= Nondelegation doctrine =

Theory of constitutional law

The doctrine of nondelegation (or non-delegation principle) is the theory that one branch of government must not authorize another entity to exercise the power or function which it is constitutionally authorized to exercise itself. It is explicit or implicit in all written constitutions that impose a strict structural separation of powers. It is usually applied in questions of constitutionally improper delegations of powers of one branch of government to another branch, to the administrative state, or to private entities. Although it is usually constitutional for executive officials to delegate executive powers to executive branch subordinates, there can also be improper delegations of powers within an executive branch.

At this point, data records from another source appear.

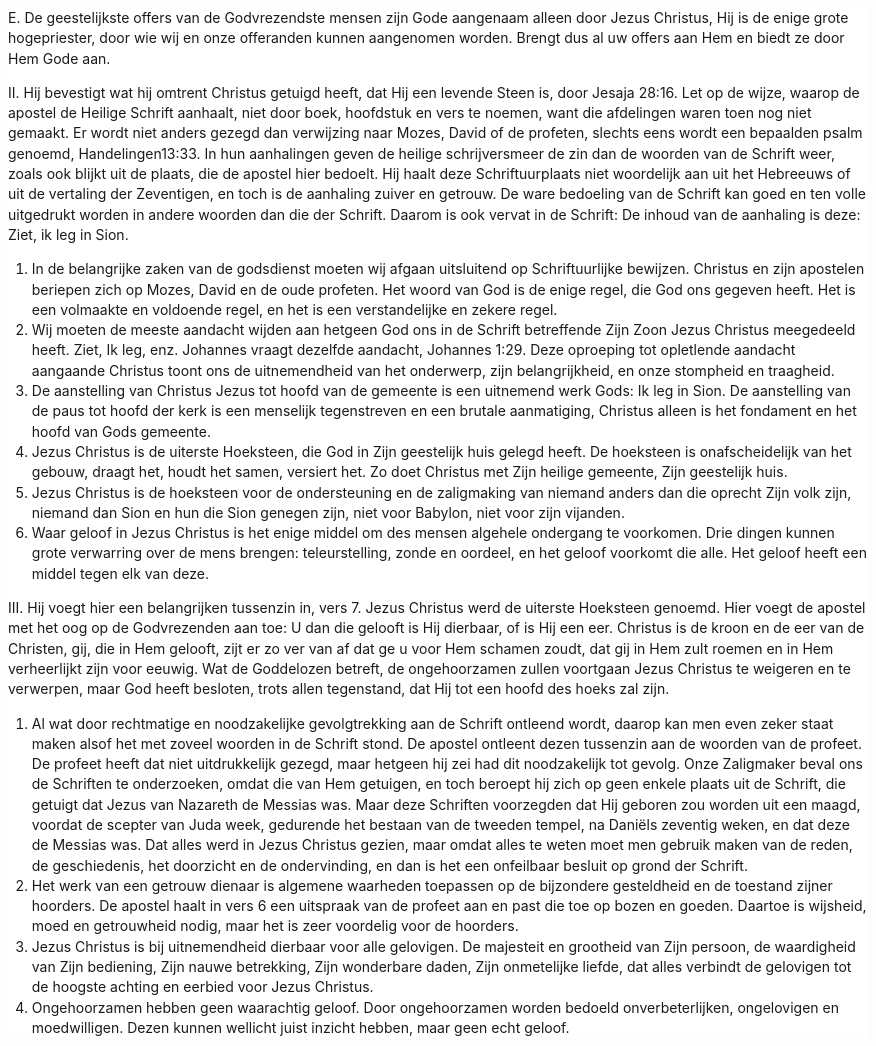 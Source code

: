 E. De geestelijkste offers van de Godvrezendste mensen zijn Gode aangenaam alleen door Jezus Christus, Hij is de enige grote hogepriester, door wie wij en onze offeranden kunnen aangenomen worden. Brengt dus al uw offers aan Hem en biedt ze door Hem Gode aan. 

II. Hij bevestigt wat hij omtrent Christus getuigd heeft, dat Hij een levende Steen is, door Jesaja 28:16. Let op de wijze, waarop de apostel de Heilige Schrift aanhaalt, niet door boek, hoofdstuk en vers te noemen, want die afdelingen waren toen nog niet gemaakt. Er wordt niet anders gezegd dan verwijzing naar Mozes, David of de profeten, slechts eens wordt een bepaalden psalm genoemd, Handelingen13:33. In hun aanhalingen geven de heilige schrijversmeer de zin dan de woorden van de Schrift weer, zoals ook blijkt uit de plaats, die de apostel hier bedoelt. Hij haalt deze Schriftuurplaats niet woordelijk aan uit het Hebreeuws of uit de vertaling der Zeventigen, en toch is de aanhaling zuiver en getrouw. De ware bedoeling van de Schrift kan goed en ten volle uitgedrukt worden in andere woorden dan die der Schrift. Daarom is ook vervat in de Schrift: De inhoud van de aanhaling is deze: Ziet, ik leg in Sion. 

1. In de belangrijke zaken van de godsdienst moeten wij afgaan uitsluitend op Schriftuurlijke bewijzen. Christus en zijn apostelen beriepen zich op Mozes, David en de oude profeten. Het woord van God is de enige regel, die God ons gegeven heeft. Het is een volmaakte en voldoende regel, en het is een verstandelijke en zekere regel. 
2. Wij moeten de meeste aandacht wijden aan hetgeen God ons in de Schrift betreffende Zijn Zoon Jezus Christus meegedeeld heeft. Ziet, Ik leg, enz. Johannes vraagt dezelfde aandacht, Johannes 1:29. Deze oproeping tot opletlende aandacht aangaande Christus toont ons de uitnemendheid van het onderwerp, zijn belangrijkheid, en onze stompheid en traagheid. 
3. De aanstelling van Christus Jezus tot hoofd van de gemeente is een uitnemend werk Gods: Ik leg in Sion. De aanstelling van de paus tot hoofd der kerk is een menselijk tegenstreven en een brutale aanmatiging, Christus alleen is het fondament en het hoofd van Gods gemeente. 
4. Jezus Christus is de uiterste Hoeksteen, die God in Zijn geestelijk huis gelegd heeft. De hoeksteen is onafscheidelijk van het gebouw, draagt het, houdt het samen, versiert het. Zo doet Christus met Zijn heilige gemeente, Zijn geestelijk huis. 
5. Jezus Christus is de hoeksteen voor de ondersteuning en de zaligmaking van niemand anders dan die oprecht Zijn volk zijn, niemand dan Sion en hun die Sion genegen zijn, niet voor Babylon, niet voor zijn vijanden. 
6. Waar geloof in Jezus Christus is het enige middel om des mensen algehele ondergang te voorkomen. Drie dingen kunnen grote verwarring over de mens brengen: teleurstelling, zonde en oordeel, en het geloof voorkomt die alle. Het geloof heeft een middel tegen elk van deze. 

III. Hij voegt hier een belangrijken tussenzin in, vers 7. Jezus Christus werd de uiterste Hoeksteen genoemd. Hier voegt de apostel met het oog op de Godvrezenden aan toe: U dan die gelooft is Hij dierbaar, of is Hij een eer. Christus is de kroon en de eer van de Christen, gij, die in Hem gelooft, zijt er zo ver van af dat ge u voor Hem schamen zoudt, dat gij in Hem zult roemen en in Hem verheerlijkt zijn voor eeuwig. Wat de Goddelozen betreft, de ongehoorzamen zullen voortgaan Jezus Christus te weigeren en te verwerpen, maar God heeft besloten, trots allen tegenstand, dat Hij tot een hoofd des hoeks zal zijn. 
1. Al wat door rechtmatige en noodzakelijke gevolgtrekking aan de Schrift ontleend wordt, daarop kan men even zeker staat maken alsof het met zoveel woorden in de Schrift stond. De apostel ontleent dezen tussenzin aan de woorden van de profeet. De profeet heeft dat niet uitdrukkelijk gezegd, maar hetgeen hij zei had dit noodzakelijk tot gevolg. Onze Zaligmaker beval ons de Schriften te onderzoeken, omdat die van Hem getuigen, en toch beroept hij zich op geen enkele plaats uit de Schrift, die getuigt dat Jezus van Nazareth de Messias was. Maar deze Schriften voorzegden dat Hij geboren zou worden uit een maagd, voordat de scepter van Juda week, gedurende het bestaan van de tweeden tempel, na Daniëls zeventig weken, en dat deze de Messias was. Dat alles werd in Jezus Christus gezien, maar omdat alles te weten moet men gebruik maken van de reden, de geschiedenis, het doorzicht en de ondervinding, en dan is het een onfeilbaar besluit op grond der Schrift. 
2. Het werk van een getrouw dienaar is algemene waarheden toepassen op de bijzondere gesteldheid en de toestand zijner hoorders. De apostel haalt in vers 6 een uitspraak van de profeet aan en past die toe op bozen en goeden. Daartoe is wijsheid, moed en getrouwheid nodig, maar het is zeer voordelig voor de hoorders. 
3. Jezus Christus is bij uitnemendheid dierbaar voor alle gelovigen. De majesteit en grootheid van Zijn persoon, de waardigheid van Zijn bediening, Zijn nauwe betrekking, Zijn wonderbare daden, Zijn onmetelijke liefde, dat alles verbindt de gelovigen tot de hoogste achting en eerbied voor Jezus Christus. 
4. Ongehoorzamen hebben geen waarachtig geloof. Door ongehoorzamen worden bedoeld onverbeterlijken, ongelovigen en moedwilligen. Dezen kunnen wellicht juist inzicht hebben, maar geen echt geloof.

In the United Kingdom, the non-delegation principle refers to the prima facie presumption that statutory powers granted to public bodies by Parliament cannot be delegated to other people or bodies.

==Australia==

Australian federalism does not permit the federal Parliament or government to delegate its powers to state parliaments or governments. However, it does permit a state parliament to delegate its powers to the federal parliament by means of section 51(xxxvii) of the Australian Constitution.

==Canada==

Canadian federalism does not permit Parliament or the provincial legislatures to delegate their powers to each other. See: Attorney General of Nova Scotia v. Attorney General of Canada, [1951] S.C.R. 31

==United States==

In the federal government of the United States, the nondelegation doctrine is the theory that the Congress of the United States, being vested with "all legislative powers" by Article One, Section 1 of the United States Constitution, cannot delegate that power to anyone else. The scope of this restriction has been the subject of dispute. The Supreme Court ruled in J. W. Hampton, Jr. & Co. v. United States (1928) that congressional delegation of legislative authority is an implied power of Congress that is constitutional so long as Congress provides an "intelligible principle" to guide the executive branch:

"In determining what Congress may do in seeking assistance from another branch, the extent and character of that assistance must be fixed according to common sense and the inherent necessities of the government co-ordination." So long as Congress "shall lay down by legislative act an intelligible principle to which the person or body authorized to [exercise the delegated authority] is directed to conform, such legislative action is not a forbidden delegation of legislative power."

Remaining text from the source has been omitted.